=== WHAT YOU WILL DO ===
Once the line with "I am entirely" is found in the entries below, print it and each following line exactly, stopping after the line with "So there is"; print nothing else.

=== EXERCISE DATA ===
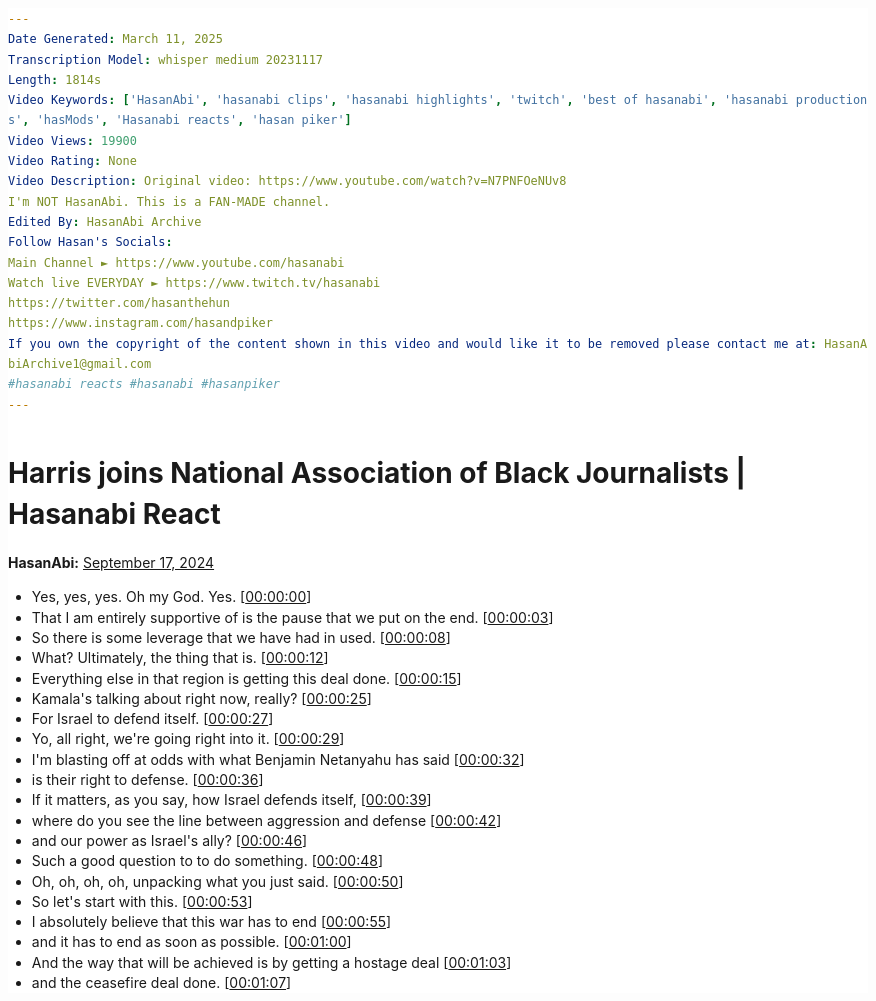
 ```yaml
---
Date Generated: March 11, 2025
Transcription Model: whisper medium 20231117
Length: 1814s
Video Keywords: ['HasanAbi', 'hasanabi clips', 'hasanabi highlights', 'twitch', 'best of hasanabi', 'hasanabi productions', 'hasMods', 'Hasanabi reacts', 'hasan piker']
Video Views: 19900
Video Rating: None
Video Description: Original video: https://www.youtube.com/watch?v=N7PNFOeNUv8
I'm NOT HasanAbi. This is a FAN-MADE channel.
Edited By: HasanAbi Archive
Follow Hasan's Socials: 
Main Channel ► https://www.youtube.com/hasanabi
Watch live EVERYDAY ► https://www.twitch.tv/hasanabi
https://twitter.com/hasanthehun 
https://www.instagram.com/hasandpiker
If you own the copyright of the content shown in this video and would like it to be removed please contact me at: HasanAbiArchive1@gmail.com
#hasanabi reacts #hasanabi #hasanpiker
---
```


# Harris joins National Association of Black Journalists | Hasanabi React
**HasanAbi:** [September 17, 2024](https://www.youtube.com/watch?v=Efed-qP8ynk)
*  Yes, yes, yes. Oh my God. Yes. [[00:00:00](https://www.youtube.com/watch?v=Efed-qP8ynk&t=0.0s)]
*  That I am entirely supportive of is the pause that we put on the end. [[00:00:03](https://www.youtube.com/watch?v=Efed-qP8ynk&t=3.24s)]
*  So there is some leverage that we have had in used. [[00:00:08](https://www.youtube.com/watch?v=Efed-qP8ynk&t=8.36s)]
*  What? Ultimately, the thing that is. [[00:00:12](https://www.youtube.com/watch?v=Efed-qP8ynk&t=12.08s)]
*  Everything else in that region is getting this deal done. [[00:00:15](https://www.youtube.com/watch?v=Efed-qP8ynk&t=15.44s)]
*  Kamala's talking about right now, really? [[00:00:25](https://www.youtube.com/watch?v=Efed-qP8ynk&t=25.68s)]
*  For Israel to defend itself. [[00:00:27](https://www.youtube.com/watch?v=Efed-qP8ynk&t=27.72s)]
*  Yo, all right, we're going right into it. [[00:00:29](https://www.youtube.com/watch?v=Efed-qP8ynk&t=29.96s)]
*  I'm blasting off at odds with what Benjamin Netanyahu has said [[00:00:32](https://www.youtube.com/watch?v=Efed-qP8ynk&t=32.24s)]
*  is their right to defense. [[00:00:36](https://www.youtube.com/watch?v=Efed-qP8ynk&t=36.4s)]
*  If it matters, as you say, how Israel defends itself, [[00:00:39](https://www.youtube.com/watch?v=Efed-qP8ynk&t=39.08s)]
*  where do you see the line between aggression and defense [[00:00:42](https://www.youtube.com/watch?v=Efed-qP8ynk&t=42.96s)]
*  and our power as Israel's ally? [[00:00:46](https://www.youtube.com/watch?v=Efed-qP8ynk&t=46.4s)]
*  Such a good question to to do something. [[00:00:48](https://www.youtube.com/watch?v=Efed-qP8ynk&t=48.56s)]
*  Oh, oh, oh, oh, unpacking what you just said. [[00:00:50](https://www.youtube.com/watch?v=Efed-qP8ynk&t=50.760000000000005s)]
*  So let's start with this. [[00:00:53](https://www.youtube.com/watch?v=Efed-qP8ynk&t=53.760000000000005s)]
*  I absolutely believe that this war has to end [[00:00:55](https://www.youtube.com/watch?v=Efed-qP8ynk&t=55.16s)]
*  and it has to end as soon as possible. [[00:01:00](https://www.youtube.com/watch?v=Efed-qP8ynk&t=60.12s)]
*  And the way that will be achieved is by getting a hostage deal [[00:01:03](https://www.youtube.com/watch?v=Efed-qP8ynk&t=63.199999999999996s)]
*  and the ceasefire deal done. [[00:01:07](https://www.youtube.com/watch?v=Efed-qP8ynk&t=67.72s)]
...
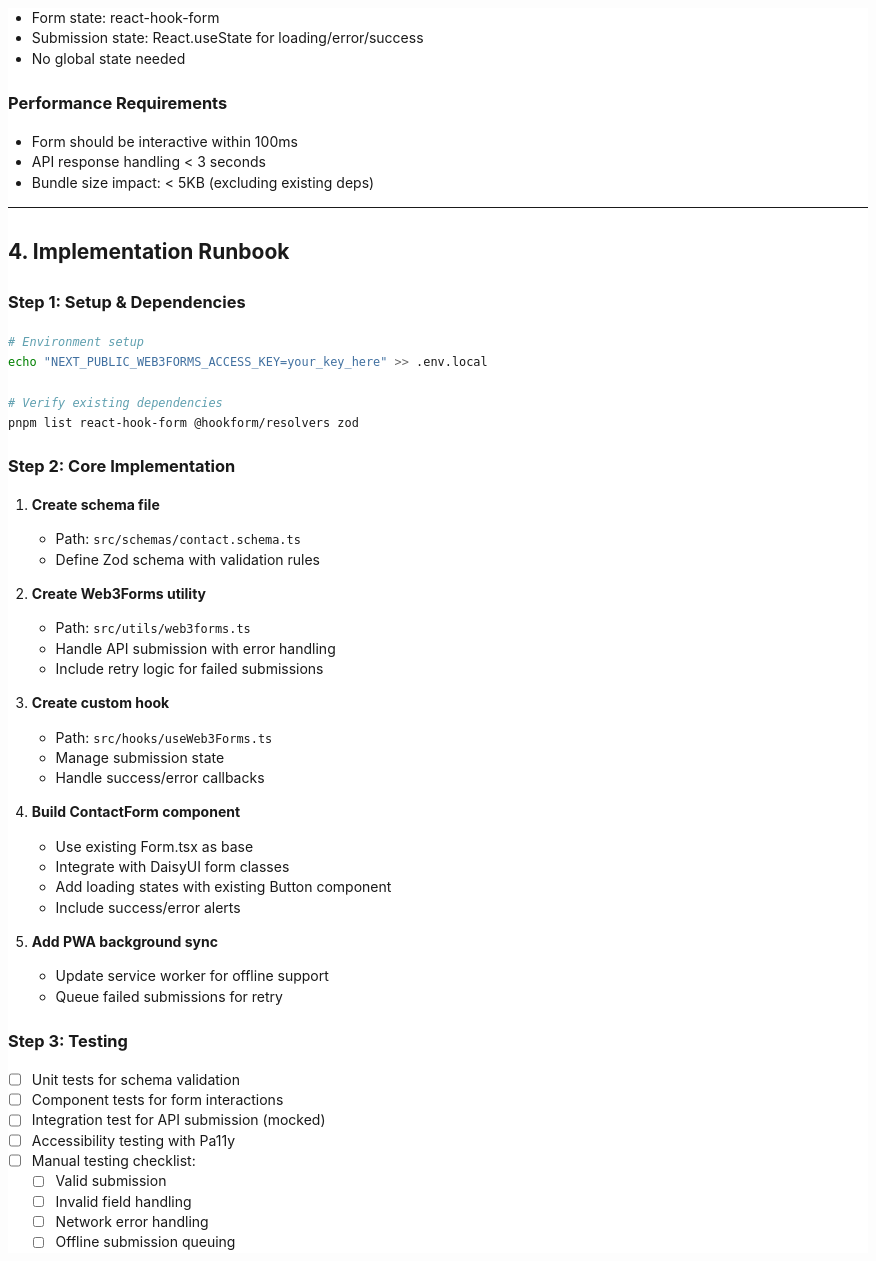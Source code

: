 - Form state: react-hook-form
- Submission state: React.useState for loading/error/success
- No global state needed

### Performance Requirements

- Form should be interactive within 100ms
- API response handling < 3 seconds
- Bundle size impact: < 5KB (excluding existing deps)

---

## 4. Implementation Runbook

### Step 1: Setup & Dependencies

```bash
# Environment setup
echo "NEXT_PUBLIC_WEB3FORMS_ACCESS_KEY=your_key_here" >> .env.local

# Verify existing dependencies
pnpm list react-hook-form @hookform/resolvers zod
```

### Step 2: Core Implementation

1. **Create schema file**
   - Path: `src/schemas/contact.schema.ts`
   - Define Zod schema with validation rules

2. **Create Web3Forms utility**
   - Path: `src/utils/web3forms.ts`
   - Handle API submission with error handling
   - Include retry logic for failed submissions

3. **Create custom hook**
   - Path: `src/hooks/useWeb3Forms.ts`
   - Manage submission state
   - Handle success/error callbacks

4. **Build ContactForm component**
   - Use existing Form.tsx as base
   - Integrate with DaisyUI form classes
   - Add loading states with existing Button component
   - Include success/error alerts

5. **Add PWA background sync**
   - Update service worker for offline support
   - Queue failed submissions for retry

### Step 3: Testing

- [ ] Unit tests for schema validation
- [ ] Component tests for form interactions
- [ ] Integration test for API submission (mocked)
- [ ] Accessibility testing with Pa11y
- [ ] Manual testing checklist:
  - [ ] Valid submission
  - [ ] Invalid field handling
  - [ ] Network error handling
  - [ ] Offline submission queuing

=== ANSWER TO THIS PROBLEM ===
*  That I am entirely supportive of is the pause that we put on the end. [[00:00:03](https://www.youtube.com/watch?v=Efed-qP8ynk&t=3.24s)]
*  So there is some leverage that we have had in used. [[00:00:08](https://www.youtube.com/watch?v=Efed-qP8ynk&t=8.36s)]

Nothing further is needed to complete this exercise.